Freud le considerava la manifestazione psichica del tendere corporeo verso la vita e la propria realizzazione - le pulsioni, diceva, si situano concettualmente tra corporeo e psichico, e mostrano nell'uomo una minore rigidità degli istinti negli animali ma restano una forza costante che tende al raggiungimento della sua meta. Distinte teoricamente in un primo momento in autoconservative e sessuali, a queste pulsioni tendenti alla vita Freud aggiunse in "Al di là del principio del piacere", pulsioni che tendono alla morte (al ritorno allo stato inorganico - principio di costanza, dello stato di quiete turbato dalla vita) che farebbero parte della "Volontà" umana. Solo la fusione con Eros (autoconservazione e sessualità) permetterebbe a Thanatos di non annientare  la vita materialmente o psichicamente in una eterna coazione a ripetere.
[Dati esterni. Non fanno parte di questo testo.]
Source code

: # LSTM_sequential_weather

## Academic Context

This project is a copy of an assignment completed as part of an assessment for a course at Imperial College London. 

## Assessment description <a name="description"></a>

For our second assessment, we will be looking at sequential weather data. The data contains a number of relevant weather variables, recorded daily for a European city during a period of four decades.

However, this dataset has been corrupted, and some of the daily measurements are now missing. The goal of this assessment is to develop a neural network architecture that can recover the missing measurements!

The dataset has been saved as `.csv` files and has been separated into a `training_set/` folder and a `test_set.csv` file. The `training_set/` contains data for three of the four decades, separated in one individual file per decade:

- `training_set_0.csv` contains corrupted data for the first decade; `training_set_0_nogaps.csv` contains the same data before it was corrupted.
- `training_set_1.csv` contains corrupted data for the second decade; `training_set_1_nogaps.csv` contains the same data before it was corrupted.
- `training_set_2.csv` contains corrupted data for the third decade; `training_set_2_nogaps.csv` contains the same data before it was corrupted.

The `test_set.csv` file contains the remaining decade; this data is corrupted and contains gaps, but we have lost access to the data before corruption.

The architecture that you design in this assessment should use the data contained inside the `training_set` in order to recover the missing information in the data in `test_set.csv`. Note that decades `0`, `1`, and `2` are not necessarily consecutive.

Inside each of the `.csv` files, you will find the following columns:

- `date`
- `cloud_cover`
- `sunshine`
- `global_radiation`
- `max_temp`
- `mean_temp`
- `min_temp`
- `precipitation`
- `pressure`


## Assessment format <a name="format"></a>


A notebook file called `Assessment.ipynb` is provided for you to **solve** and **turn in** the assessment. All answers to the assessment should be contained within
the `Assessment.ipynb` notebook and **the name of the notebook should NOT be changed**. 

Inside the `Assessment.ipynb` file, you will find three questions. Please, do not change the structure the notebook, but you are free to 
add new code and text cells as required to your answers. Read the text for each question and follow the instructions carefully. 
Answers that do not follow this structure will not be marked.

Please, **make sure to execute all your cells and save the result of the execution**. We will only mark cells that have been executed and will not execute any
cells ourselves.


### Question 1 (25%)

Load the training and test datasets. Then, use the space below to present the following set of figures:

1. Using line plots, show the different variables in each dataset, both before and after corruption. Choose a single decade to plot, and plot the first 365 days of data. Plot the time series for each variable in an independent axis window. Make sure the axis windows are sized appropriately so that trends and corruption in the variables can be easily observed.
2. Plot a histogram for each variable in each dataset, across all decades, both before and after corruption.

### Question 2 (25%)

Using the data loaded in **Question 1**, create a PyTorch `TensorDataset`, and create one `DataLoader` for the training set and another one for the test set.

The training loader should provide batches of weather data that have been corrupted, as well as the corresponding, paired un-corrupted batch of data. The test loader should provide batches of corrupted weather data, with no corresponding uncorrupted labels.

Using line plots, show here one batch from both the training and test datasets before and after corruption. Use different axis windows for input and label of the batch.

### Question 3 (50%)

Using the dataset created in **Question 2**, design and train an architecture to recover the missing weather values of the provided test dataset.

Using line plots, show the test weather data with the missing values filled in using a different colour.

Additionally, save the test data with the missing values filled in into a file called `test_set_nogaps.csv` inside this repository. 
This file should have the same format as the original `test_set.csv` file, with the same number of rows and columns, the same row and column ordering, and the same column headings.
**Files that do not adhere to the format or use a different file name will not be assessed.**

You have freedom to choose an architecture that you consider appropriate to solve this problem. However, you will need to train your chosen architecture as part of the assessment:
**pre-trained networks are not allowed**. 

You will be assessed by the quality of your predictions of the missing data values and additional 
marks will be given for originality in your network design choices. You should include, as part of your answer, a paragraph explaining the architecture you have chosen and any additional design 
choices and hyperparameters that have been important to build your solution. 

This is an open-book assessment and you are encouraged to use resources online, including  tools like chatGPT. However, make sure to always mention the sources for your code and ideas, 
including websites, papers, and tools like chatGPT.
Schopenhauer si era fermato alle pulsioni di autoconservazione e sessuali (la Volontà di vivere), considerando sufficiente il dominio dell'egoismo individuale umano, basato sulla negazione di fatto della coesistenza degli altri esseri umani e degli animali (usati come oggetti inanimati che possono essere sfruttati, torturati e uccisi), a comprendere le devastazioni di cui è capace l'essere umano.
Un egoismo, quello di Schopenhauer, anzitutto cognitivo: gli altri non esistono, o al più sono "pallidi fantasmi". Poi, tutto è possibile.